___ DATASET EXCERPTS

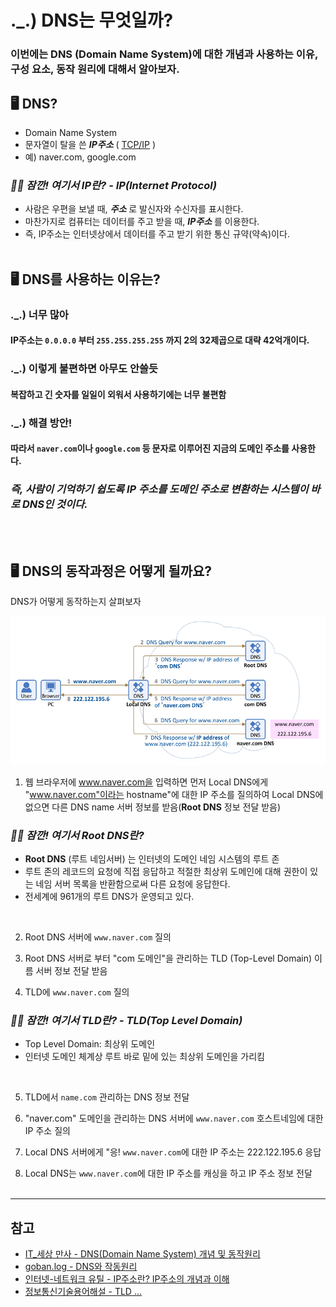 # ._.) DNS는 무엇일까?
### 이번에는 DNS (Domain Name System)에 대한 개념과 사용하는 이유, 구성 요소, 동작 원리에 대해서  알아보자.

## 🖥 DNS?
* Domain Name System
* 문자열이 탈을 쓴 ___IP주소___ ( [TCP/IP](https://github.com/3o14/CS/blob/main/%08internet.md#-tcpip) )
* 예) naver.com, google.com

### _🖐🏻 잠깐! 여기서 IP란? - IP(Internet Protocol)_
* 사람은 우편을 보낼 때, ___주소___ 로 발신자와 수신자를 표시한다.
* 마찬가지로 컴퓨터는 데이터를 주고 받을 때, ___IP주소___ 를 이용한다.
* 즉, IP주소는 인터넷상에서 데이터를 주고 받기 위한 통신 규약(약속)이다.
<br/><br/>

## 🖥 DNS를 사용하는 이유는?
### ._.) 너무 많아
#### IP주소는 `0.0.0.0` 부터 `255.255.255.255` 까지 2의 32제곱으로 대략 42억개이다.
### ._.) 이렇게 불편하면 아무도 안쓸듯
#### 복잡하고 긴 숫자를 일일이 외워서 사용하기에는 너무 불편함
### ._.) 해결 방안!
#### 따라서 `naver.com`이나 `google.com` 등 문자로 이루어진 지금의 도메인 주소를 사용한다.
### _즉, 사람이 기억하기 쉽도록 IP 주소를 도메인 주소로 변환하는 시스템이 바로 DNS인 것이다._
<br/><br/>

## 🖥  DNS의 동작과정은 어떻게 될까요?
DNS가 어떻게 동작하는지 살펴보자

<p align="center">
<img src="../img/DNSLogic.png">
</p>

1. 웹 브라우저에 www.naver.com을 입력하면 먼저 Local DNS에게 "www.naver.com"이라는 hostname"에 대한 IP 주소를 질의하여 Local DNS에 없으면 다른 DNS name 서버 정보를 받음(__Root DNS__ 정보 전달 받음)

### _🖐🏻 잠깐! 여기서 Root DNS란?_
* __Root DNS__ (루트 네임서버) 는 인터넷의 도메인 네임 시스템의 루트 존
* 루트 존의 레코드의 요청에 직접 응답하고 적절한 최상위 도메인에 대해 권한이 있는 네임 서버 목록을 반환함으로써 다른 요청에 응답한다.
* 전세계에 961개의 루트 DNS가 운영되고 있다.
<br/>

2. Root DNS 서버에 `www.naver.com` 질의

3. Root DNS 서버로 부터 "com 도메인"을 관리하는 TLD (Top-Level Domain) 이름 서버 정보 전달 받음

4. TLD에 `www.naver.com` 질의

### _🖐🏻 잠깐! 여기서 TLD란? - TLD(Top Level Domain)_
* Top Level Domain: 최상위 도메인
* 인터넷 도메인 체계상 루트 바로 밑에 있는 최상위 도메인을 가리킴
<br/>

5. TLD에서 `name.com` 관리하는 DNS 정보 전달

6. "naver.com" 도메인을 관리하는 DNS 서버에 `www.naver.com` 호스트네임에 대한 IP 주소 질의

7. Local DNS 서버에게 "응! `www.naver.com`에 대한 IP 주소는 222.122.195.6 응답

8. Local DNS는 `www.naver.com`에 대한 IP 주소를 캐싱을 하고 IP 주소 정보 전달
<br/><br/>

***
## 참고
* [IT_세상 만사 - DNS(Domain Name System) 개념 및 동작원리](https://ja-gamma.tistory.com/entry/DNS%EA%B0%9C%EB%85%90%EB%8F%99%EC%9E%91%EC%9B%90%EB%A6%AC)
* [goban.log - DNS와 작동원리](https://velog.io/@goban/DNS%EC%99%80-%EC%9E%91%EB%8F%99%EC%9B%90%EB%A6%AC)
* [인터넷-네트워크 유틸 - IP주소란? IP주소의 개념과 이해](https://c0mp.tistory.com/927)
* [정보통신기술용어해설 - TLD ...](http://www.ktword.co.kr/test/view/view.php?m_temp1=2017&id=433)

______

Where the data includes pictures, leave them out and write out everything else exactly.

 # ._.) DNS는 무엇일까?
### 이번에는 DNS (Domain Name System)에 대한 개념과 사용하는 이유, 구성 요소, 동작 원리에 대해서  알아보자.

## 🖥 DNS?
* Domain Name System
* 문자열이 탈을 쓴 ___IP주소___ ( [TCP/IP](https://github.com/3o14/CS/blob/main/%08internet.md#-tcpip) )
* 예) naver.com, google.com

### _🖐🏻 잠깐! 여기서 IP란? - IP(Internet Protocol)_
* 사람은 우편을 보낼 때, ___주소___ 로 발신자와 수신자를 표시한다.
* 마찬가지로 컴퓨터는 데이터를 주고 받을 때, ___IP주소___ 를 이용한다.
* 즉, IP주소는 인터넷상에서 데이터를 주고 받기 위한 통신 규약(약속)이다.
<br/><br/>

## 🖥 DNS를 사용하는 이유는?
### ._.) 너무 많아
#### IP주소는 `0.0.0.0` 부터 `255.255.255.255` 까지 2의 32제곱으로 대략 42억개이다.
### ._.) 이렇게 불편하면 아무도 안쓸듯
#### 복잡하고 긴 숫자를 일일이 외워서 사용하기에는 너무 불편함
### ._.) 해결 방안!
#### 따라서 `naver.com`이나 `google.com` 등 문자로 이루어진 지금의 도메인 주소를 사용한다.
### _즉, 사람이 기억하기 쉽도록 IP 주소를 도메인 주소로 변환하는 시스템이 바로 DNS인 것이다._
<br/><br/>

## 🖥  DNS의 동작과정은 어떻게 될까요?
DNS가 어떻게 동작하는지 살펴보자

<p align="center">
<img src="../img/DNSLogic.png">
</p>

1. 웹 브라우저에 www.naver.com을 입력하면 먼저 Local DNS에게 "www.naver.com"이라는 hostname"에 대한 IP 주소를 질의하여 Local DNS에 없으면 다른 DNS name 서버 정보를 받음(__Root DNS__ 정보 전달 받음)

### _🖐🏻 잠깐! 여기서 Root DNS란?_
* __Root DNS__ (루트 네임서버) 는 인터넷의 도메인 네임 시스템의 루트 존
* 루트 존의 레코드의 요청에 직접 응답하고 적절한 최상위 도메인에 대해 권한이 있는 네임 서버 목록을 반환함으로써 다른 요청에 응답한다.
* 전세계에 961개의 루트 DNS가 운영되고 있다.
<br/>

2. Root DNS 서버에 `www.naver.com` 질의

3. Root DNS 서버로 부터 "com 도메인"을 관리하는 TLD (Top-Level Domain) 이름 서버 정보 전달 받음

4. TLD에 `www.naver.com` 질의

### _🖐🏻 잠깐! 여기서 TLD란? - TLD(Top Level Domain)_
* Top Level Domain: 최상위 도메인
* 인터넷 도메인 체계상 루트 바로 밑에 있는 최상위 도메인을 가리킴
<br/>

5. TLD에서 `name.com` 관리하는 DNS 정보 전달

6. "naver.com" 도메인을 관리하는 DNS 서버에 `www.naver.com` 호스트네임에 대한 IP 주소 질의

7. Local DNS 서버에게 "응! `www.naver.com`에 대한 IP 주소는 222.122.195.6 응답

8. Local DNS는 `www.naver.com`에 대한 IP 주소를 캐싱을 하고 IP 주소 정보 전달
<br/><br/>

***
## 참고
* [IT_세상 만사 - DNS(Domain Name System) 개념 및 동작원리](https://ja-gamma.tistory.com/entry/DNS%EA%B0%9C%EB%85%90%EB%8F%99%EC%9E%91%EC%9B%90%EB%A6%AC)
* [goban.log - DNS와 작동원리](https://velog.io/@goban/DNS%EC%99%80-%EC%9E%91%EB%8F%99%EC%9B%90%EB%A6%AC)
* [인터넷-네트워크 유틸 - IP주소란? IP주소의 개념과 이해](https://c0mp.tistory.com/927)
* [정보통신기술용어해설 - TLD ...](http://www.ktword.co.kr/test/view/view.php?m_temp1=2017&id=433)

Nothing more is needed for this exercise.